2) 1) "1553097568315-0"
2) 1) "cpu-temp"
2) "23.2"
3) "load"
4) "2.1"
Copy the code
For space reasons, we won’t show any more Streams apis. We have relevant documents for those who are interested to read. For now, we’ll just focus on the basics: XADD for adding data, XRANGE (or XREAD) for reading data. Let’s see why I say Streams is a powerful data structure.
Tennis player
The other day I was modeling an app with a friend who is currently studying Redis: it’s an app for tracking local tennis courts, players and matches. Obviously, the player is a small model, and in Redis only one hash is sufficient, in the form of the key player:<id>. As you go further with Redis modeling, you realize that you need to track a match at a given tennis club. If player 1 and player 2 play a match, player 1 wins. So we can record it like this:
> XADD club:1234.matches * player-a 1 player-b 2 winner 1
"1553254144387-0"
Copy the code
With this simple operation, we can obtain the following information:
- The unique identifier of a race: the ID in the stream
- You don’t need to create an object that represents a race
- Page to check for races or to see if a race is being played at a specified time
Before Streams came along, we needed to create a Sorted Set, where the score is time. The Sorted Set element is the ID of the match (stored in a Hash). Not only does this add more work, but it also wastes more memory than you might think.
Now Streams looks like an append, time-graded Sorted Set whose elements are small hashes. In short, this is a revolution in the Rediscover modeling environment.
Memory usage
The above example is not just a problem with fixed mode. Streams optimizes memory savings well over the old Sorted Set+ Hash mode, but this is not easy to spot.
Let’s say we’re going to record a million games,
Sorted Set + Hash is 220MB (242RSS)
The memory usage of Stream is 16.8MB (18.11RSS)
It’s not just an order of magnitude difference (it’s actually a 13-fold difference), it means our old model was so wasteful, and the new model works perfectly. There’s another magic to Redis Streams: macro nodes can contain multiple elements encoded using data called listpack. Listpacks encodes integers in binary form, even if they are semantic strings. Most importantly, we used incremental compression and same-field compression. We can query by ID or time because the macro nodes are joined by a cardinality tree. Cardinal leaves are designed to use very little memory. Everything uses very little memory, but interestingly, users can’t see semantically the implementation details that make Streams more efficient.

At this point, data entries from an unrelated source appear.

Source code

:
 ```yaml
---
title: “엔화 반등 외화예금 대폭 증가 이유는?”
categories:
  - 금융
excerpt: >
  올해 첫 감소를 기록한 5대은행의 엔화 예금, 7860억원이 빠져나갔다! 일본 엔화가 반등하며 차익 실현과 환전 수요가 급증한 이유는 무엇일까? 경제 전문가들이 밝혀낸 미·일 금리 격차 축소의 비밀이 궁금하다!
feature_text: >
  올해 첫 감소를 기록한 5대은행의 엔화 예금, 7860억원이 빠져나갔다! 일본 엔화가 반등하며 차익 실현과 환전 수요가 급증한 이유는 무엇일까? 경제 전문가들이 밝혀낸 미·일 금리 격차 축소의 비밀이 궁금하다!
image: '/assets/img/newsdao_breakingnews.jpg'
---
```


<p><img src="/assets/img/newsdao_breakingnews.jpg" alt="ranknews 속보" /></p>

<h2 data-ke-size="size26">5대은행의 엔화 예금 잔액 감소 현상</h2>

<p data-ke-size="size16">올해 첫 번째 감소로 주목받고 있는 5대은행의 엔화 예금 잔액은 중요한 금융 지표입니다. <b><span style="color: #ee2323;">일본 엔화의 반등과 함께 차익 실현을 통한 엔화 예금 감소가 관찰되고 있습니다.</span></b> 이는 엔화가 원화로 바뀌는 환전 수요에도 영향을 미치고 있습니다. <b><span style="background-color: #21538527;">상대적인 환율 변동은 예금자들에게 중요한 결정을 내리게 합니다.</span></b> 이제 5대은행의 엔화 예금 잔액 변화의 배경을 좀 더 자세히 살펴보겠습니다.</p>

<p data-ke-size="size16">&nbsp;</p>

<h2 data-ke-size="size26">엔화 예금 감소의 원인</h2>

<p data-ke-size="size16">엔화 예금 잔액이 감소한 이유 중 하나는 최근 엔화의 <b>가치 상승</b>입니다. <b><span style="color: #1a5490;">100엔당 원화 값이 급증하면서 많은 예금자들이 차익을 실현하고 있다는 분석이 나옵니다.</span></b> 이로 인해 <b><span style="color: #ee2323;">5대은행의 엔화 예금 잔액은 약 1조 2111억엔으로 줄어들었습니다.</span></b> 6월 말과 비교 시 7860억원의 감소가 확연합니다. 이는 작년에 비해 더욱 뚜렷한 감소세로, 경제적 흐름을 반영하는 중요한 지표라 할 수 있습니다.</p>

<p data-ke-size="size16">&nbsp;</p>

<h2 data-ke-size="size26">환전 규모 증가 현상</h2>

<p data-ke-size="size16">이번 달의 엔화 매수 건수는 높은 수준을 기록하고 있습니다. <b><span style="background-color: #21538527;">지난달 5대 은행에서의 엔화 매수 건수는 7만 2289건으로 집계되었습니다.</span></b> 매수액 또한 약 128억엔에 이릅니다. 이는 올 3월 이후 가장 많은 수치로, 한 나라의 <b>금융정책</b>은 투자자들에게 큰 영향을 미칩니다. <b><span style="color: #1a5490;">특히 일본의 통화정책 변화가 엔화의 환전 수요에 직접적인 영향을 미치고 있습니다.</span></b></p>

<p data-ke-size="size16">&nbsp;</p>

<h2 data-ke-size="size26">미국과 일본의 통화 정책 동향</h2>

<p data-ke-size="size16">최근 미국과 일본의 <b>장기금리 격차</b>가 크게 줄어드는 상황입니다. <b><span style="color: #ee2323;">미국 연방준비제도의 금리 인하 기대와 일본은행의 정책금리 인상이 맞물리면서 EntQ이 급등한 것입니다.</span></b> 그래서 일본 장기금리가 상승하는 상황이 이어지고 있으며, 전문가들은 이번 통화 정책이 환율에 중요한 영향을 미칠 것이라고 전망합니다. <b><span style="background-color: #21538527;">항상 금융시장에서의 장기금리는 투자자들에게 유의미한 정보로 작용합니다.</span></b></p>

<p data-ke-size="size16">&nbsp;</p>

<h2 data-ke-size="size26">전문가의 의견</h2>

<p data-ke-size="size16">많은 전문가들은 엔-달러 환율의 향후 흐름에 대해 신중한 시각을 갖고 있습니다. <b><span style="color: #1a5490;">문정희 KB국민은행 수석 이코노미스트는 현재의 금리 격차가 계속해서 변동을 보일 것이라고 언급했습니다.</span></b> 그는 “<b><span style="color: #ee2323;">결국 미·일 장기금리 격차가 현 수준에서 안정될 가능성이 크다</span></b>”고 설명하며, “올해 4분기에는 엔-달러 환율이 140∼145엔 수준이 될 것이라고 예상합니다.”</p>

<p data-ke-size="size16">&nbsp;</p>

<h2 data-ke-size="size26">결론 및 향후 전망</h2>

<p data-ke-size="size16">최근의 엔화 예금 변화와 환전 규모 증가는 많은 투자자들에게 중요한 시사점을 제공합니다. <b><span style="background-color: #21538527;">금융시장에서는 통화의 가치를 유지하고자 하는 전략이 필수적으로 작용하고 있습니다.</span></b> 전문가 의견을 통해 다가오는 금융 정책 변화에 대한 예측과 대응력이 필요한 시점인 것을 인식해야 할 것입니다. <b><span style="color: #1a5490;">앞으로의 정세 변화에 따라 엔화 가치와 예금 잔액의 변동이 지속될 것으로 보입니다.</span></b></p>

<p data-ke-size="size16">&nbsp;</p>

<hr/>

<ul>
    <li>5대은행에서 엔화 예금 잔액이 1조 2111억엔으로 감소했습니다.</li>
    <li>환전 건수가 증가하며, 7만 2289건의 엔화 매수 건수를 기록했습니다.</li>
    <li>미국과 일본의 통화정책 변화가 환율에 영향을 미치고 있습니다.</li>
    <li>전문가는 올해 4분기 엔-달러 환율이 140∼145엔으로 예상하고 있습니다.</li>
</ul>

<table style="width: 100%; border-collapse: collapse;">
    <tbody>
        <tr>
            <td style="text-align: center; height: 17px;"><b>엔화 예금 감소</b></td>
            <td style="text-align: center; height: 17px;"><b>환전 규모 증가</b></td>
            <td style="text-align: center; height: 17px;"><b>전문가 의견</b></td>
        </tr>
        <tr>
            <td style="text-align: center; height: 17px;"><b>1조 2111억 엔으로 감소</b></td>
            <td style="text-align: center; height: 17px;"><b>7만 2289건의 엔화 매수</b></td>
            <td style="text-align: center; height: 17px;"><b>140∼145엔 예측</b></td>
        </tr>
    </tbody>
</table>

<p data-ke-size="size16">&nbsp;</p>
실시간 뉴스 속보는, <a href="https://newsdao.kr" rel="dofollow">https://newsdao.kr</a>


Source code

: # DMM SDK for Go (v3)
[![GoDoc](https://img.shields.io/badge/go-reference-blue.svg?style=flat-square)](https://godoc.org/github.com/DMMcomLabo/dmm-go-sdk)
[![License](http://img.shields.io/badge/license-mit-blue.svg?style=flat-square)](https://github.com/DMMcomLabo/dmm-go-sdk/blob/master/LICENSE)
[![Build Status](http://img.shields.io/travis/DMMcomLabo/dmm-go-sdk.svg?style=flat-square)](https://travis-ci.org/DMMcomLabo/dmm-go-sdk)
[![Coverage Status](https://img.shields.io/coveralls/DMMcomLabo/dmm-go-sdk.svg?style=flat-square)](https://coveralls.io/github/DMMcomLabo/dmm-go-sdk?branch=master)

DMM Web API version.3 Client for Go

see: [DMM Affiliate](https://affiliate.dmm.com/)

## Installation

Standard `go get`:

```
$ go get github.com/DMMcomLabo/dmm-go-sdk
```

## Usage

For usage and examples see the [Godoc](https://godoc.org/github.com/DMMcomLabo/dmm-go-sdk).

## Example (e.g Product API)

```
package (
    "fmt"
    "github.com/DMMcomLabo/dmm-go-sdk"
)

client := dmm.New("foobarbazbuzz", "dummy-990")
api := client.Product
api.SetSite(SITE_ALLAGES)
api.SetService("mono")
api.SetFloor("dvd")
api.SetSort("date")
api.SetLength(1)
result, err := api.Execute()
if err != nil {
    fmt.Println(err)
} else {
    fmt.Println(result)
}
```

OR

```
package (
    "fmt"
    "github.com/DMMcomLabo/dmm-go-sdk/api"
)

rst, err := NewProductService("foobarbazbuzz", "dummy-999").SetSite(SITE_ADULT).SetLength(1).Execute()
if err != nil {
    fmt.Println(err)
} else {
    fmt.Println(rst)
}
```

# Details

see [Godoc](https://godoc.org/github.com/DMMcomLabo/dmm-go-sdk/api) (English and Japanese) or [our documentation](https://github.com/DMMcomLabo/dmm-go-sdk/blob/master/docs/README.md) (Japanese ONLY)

Now let’s do a simple calculation. If I saved 1 million entries and used 18MB of memory, then 10 million entries would be 180MB, 100 million would use 1.8GB, and 1 billion data would only use 18GB of memory.
The time series
One important thing to note is that, in my opinion, the example we used to record tennis matches above is very different from Redis Streams as a time series. Yes, logically we are still logging one type of event, but the essential difference is the difference between logging and creating an entry and storing it into an object. When we use a time series, we just record an external event without actually showing an object. You might think this distinction is unimportant, but it is not. It is important for Redis users to use Redis Streams if they want to save a series of ordered objects and assign each object an ID.
But instant is a simple time series, and a big use case, because before Streams came along, Redis was a little desperate when it came to this use case. A memory – saving, flexible stream is an important tool for developers.
conclusion
Streams is very flexible and has many usage scenarios, so I wanted to keep it as short as possible to make the above examples and in-memory analysis more accessible. Probably most readers have already figured it out. But in conversations I had with others last month, I felt there was a strong connection between Streams and processing. Just as this data structure can only be used to process streams, this is not the case.